Christian Schussele (born 16 April 1824 – 20 August 1879) was a French-born American visual artist and teacher, and is credited with designing the American Medal of Honor. He was known for his printmaking, drawing, and portrait painting. Schussele taught painting at the Pennsylvania Academy (now Pennsylvania Academy of the Fine Arts) in Philadelphia.
Biography
editChristian Schussele was born on 16 April 1824 in Guebwiller, Alsace, France.
He studied under Adolphe Yvon and Paul Delaroche from 1842 to 1848 and then came to the United States. Here, for some time, he worked at chromolithography which he had also pursued in France. Later he devoted himself almost entirely to painting.

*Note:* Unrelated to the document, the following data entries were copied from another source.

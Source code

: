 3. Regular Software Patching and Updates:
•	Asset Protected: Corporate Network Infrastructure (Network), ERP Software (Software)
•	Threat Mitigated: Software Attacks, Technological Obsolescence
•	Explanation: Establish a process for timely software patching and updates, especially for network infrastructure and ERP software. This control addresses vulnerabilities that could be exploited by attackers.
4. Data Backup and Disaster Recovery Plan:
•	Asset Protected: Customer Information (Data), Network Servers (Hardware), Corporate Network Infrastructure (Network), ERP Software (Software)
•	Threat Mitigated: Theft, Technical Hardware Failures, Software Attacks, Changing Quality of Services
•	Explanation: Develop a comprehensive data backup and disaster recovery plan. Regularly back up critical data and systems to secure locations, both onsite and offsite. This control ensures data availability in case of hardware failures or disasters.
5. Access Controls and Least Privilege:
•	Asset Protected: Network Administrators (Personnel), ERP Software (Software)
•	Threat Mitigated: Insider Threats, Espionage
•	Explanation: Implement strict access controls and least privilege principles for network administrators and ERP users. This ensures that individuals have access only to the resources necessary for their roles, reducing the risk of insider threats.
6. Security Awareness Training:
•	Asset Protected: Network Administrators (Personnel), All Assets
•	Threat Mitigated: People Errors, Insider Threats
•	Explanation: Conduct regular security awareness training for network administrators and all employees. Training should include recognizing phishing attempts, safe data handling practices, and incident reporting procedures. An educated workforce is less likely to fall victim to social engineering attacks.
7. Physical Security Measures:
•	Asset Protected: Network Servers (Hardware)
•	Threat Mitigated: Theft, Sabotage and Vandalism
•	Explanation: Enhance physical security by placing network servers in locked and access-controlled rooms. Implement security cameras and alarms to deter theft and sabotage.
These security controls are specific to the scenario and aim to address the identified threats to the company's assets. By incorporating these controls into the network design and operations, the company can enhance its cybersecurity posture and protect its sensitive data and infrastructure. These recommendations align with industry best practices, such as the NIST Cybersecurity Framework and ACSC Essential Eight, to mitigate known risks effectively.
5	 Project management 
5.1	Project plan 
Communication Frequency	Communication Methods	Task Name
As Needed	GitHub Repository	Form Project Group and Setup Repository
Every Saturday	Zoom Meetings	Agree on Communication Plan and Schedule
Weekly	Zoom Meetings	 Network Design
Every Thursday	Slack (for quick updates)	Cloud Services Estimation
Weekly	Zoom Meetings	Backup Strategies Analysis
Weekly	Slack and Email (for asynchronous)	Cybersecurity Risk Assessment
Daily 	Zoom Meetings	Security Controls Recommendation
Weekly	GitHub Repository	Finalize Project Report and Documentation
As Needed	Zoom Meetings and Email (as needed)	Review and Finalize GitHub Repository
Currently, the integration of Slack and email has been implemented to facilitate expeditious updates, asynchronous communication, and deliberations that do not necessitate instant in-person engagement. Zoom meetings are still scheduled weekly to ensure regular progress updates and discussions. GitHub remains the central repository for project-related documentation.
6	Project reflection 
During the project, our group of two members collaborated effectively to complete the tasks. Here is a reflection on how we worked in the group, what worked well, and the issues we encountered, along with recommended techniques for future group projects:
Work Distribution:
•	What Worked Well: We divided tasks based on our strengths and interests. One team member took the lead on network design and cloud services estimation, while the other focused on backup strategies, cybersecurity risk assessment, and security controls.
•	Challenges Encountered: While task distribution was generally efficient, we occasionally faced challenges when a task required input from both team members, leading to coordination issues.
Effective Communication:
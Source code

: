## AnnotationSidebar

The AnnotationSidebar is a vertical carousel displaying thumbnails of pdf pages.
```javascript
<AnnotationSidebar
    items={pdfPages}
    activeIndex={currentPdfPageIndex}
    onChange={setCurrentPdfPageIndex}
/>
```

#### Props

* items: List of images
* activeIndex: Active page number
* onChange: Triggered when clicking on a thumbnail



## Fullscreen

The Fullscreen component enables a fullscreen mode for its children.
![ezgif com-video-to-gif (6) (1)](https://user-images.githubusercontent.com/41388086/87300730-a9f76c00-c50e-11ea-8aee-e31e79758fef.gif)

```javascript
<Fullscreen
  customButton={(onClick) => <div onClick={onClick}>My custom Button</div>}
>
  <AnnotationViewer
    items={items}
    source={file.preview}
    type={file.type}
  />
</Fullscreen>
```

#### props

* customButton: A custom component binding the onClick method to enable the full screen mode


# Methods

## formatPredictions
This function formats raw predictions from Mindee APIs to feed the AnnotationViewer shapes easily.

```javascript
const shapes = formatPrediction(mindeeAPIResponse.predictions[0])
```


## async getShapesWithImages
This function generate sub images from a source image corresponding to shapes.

His Men of Progress (1857) featured a group portrait of nineteen American inventors and innovators. While all those portrayed were still alive, they had never met as a group but were composed from existing individual portraits.[1] It is now housed in Cooper Union, New York City.
Other well-known works include Clear the Track (1851); Franklin before the Lords in Council (1856); Zeisberger preaching to the Indians (1859); The Iron-Worker and King Solomon (1860); Washington at Valley Forge (1862); McClellan at Antietam (1863); and Home on Furlough (1864).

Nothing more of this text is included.